■ **Aim of the exercise**: Filter the listing and keep only the lines with the word "License".

□ □ □ □ □

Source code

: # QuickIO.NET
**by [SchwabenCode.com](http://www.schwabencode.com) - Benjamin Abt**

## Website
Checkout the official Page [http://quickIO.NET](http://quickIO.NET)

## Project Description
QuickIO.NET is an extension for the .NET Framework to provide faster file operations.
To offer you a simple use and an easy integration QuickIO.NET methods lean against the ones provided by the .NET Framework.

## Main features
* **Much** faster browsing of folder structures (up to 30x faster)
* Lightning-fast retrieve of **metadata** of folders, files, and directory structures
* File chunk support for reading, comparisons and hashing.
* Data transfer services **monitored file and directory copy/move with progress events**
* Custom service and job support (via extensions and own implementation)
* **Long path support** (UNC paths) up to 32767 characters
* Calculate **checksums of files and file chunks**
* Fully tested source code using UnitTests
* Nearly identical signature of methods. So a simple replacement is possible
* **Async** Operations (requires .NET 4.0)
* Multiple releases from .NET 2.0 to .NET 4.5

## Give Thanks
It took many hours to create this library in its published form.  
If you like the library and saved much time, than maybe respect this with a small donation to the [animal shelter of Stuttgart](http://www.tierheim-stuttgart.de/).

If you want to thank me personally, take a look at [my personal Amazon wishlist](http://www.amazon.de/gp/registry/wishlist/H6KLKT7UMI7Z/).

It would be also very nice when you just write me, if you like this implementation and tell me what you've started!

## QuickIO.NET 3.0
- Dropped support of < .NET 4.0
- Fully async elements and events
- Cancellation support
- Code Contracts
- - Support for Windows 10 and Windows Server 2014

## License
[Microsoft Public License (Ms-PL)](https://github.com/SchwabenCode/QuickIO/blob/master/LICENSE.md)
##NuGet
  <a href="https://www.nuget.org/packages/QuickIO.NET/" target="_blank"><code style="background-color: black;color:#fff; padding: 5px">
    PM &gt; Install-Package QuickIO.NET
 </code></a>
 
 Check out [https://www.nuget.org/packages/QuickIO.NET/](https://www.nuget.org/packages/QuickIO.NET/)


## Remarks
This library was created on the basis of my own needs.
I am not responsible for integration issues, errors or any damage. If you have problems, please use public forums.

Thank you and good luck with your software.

□ □ □ □ □

■ **Solution to the exercise**:
## License
[Microsoft Public License (Ms-PL)](https://github.com/SchwabenCode/QuickIO/blob/master/LICENSE.md)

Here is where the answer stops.